-- The data follows --

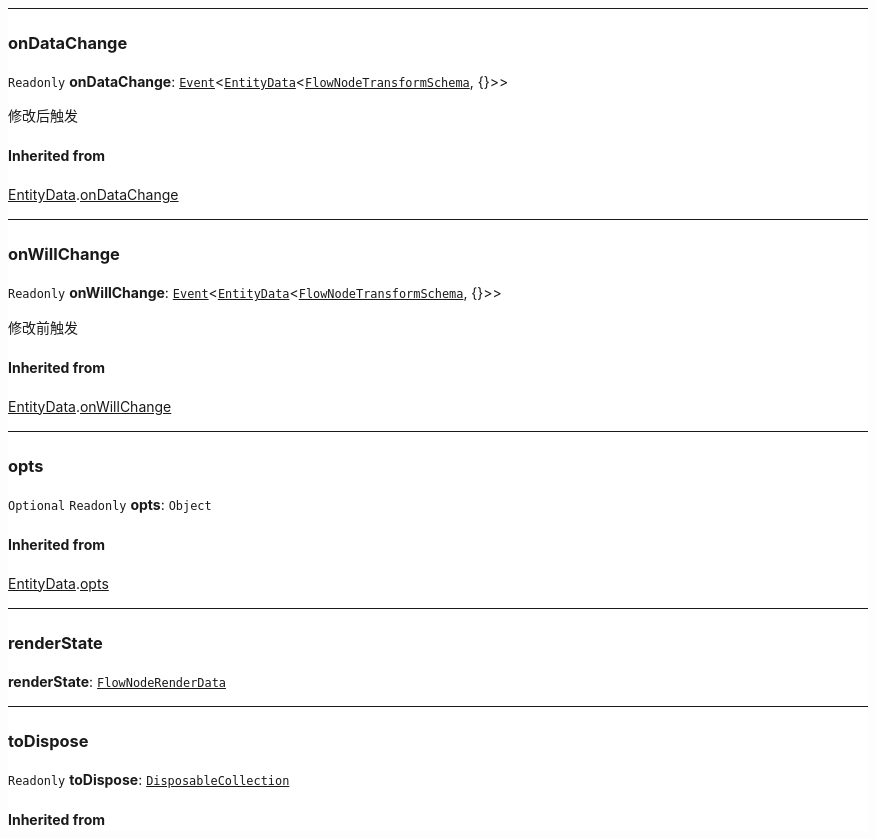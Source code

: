 ***

### onDataChange

`Readonly` **onDataChange**: [`Event`](/en/auto-docs/editor/interfaces/Event-1.md)<[`EntityData`](/en/auto-docs/editor/classes/EntityData.md)<[`FlowNodeTransformSchema`](/en/auto-docs/editor/interfaces/FlowNodeTransformSchema.md), {}>>

修改后触发

#### Inherited from

[EntityData](/en/auto-docs/editor/classes/EntityData.md).[onDataChange](/en/auto-docs/editor/classes/EntityData.md#ondatachange)

***

### onWillChange

`Readonly` **onWillChange**: [`Event`](/en/auto-docs/editor/interfaces/Event-1.md)<[`EntityData`](/en/auto-docs/editor/classes/EntityData.md)<[`FlowNodeTransformSchema`](/en/auto-docs/editor/interfaces/FlowNodeTransformSchema.md), {}>>

修改前触发

#### Inherited from

[EntityData](/en/auto-docs/editor/classes/EntityData.md).[onWillChange](/en/auto-docs/editor/classes/EntityData.md#onwillchange)

***

### opts

`Optional` `Readonly` **opts**: `Object`

#### Inherited from

[EntityData](/en/auto-docs/editor/classes/EntityData.md).[opts](/en/auto-docs/editor/classes/EntityData.md#opts)

***

### renderState

**renderState**: [`FlowNodeRenderData`](/en/auto-docs/editor/classes/FlowNodeRenderData.md)

***

### toDispose

`Readonly` **toDispose**: [`DisposableCollection`](/en/auto-docs/editor/classes/DisposableCollection.md)

#### Inherited from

-- The data concluded --

- Required action: Give the entries above again word for word, without any pictures.

- Response to this task:
Source code

: ***

### onDataChange

`Readonly` **onDataChange**: [`Event`](/en/auto-docs/editor/interfaces/Event-1.md)<[`EntityData`](/en/auto-docs/editor/classes/EntityData.md)<[`FlowNodeTransformSchema`](/en/auto-docs/editor/interfaces/FlowNodeTransformSchema.md), {}>>

修改后触发

#### Inherited from

[EntityData](/en/auto-docs/editor/classes/EntityData.md).[onDataChange](/en/auto-docs/editor/classes/EntityData.md#ondatachange)

***

### onWillChange

`Readonly` **onWillChange**: [`Event`](/en/auto-docs/editor/interfaces/Event-1.md)<[`EntityData`](/en/auto-docs/editor/classes/EntityData.md)<[`FlowNodeTransformSchema`](/en/auto-docs/editor/interfaces/FlowNodeTransformSchema.md), {}>>

修改前触发

#### Inherited from

[EntityData](/en/auto-docs/editor/classes/EntityData.md).[onWillChange](/en/auto-docs/editor/classes/EntityData.md#onwillchange)

***

### opts

`Optional` `Readonly` **opts**: `Object`

#### Inherited from

[EntityData](/en/auto-docs/editor/classes/EntityData.md).[opts](/en/auto-docs/editor/classes/EntityData.md#opts)

***

### renderState

**renderState**: [`FlowNodeRenderData`](/en/auto-docs/editor/classes/FlowNodeRenderData.md)

***

### toDispose

`Readonly` **toDispose**: [`DisposableCollection`](/en/auto-docs/editor/classes/DisposableCollection.md)

#### Inherited from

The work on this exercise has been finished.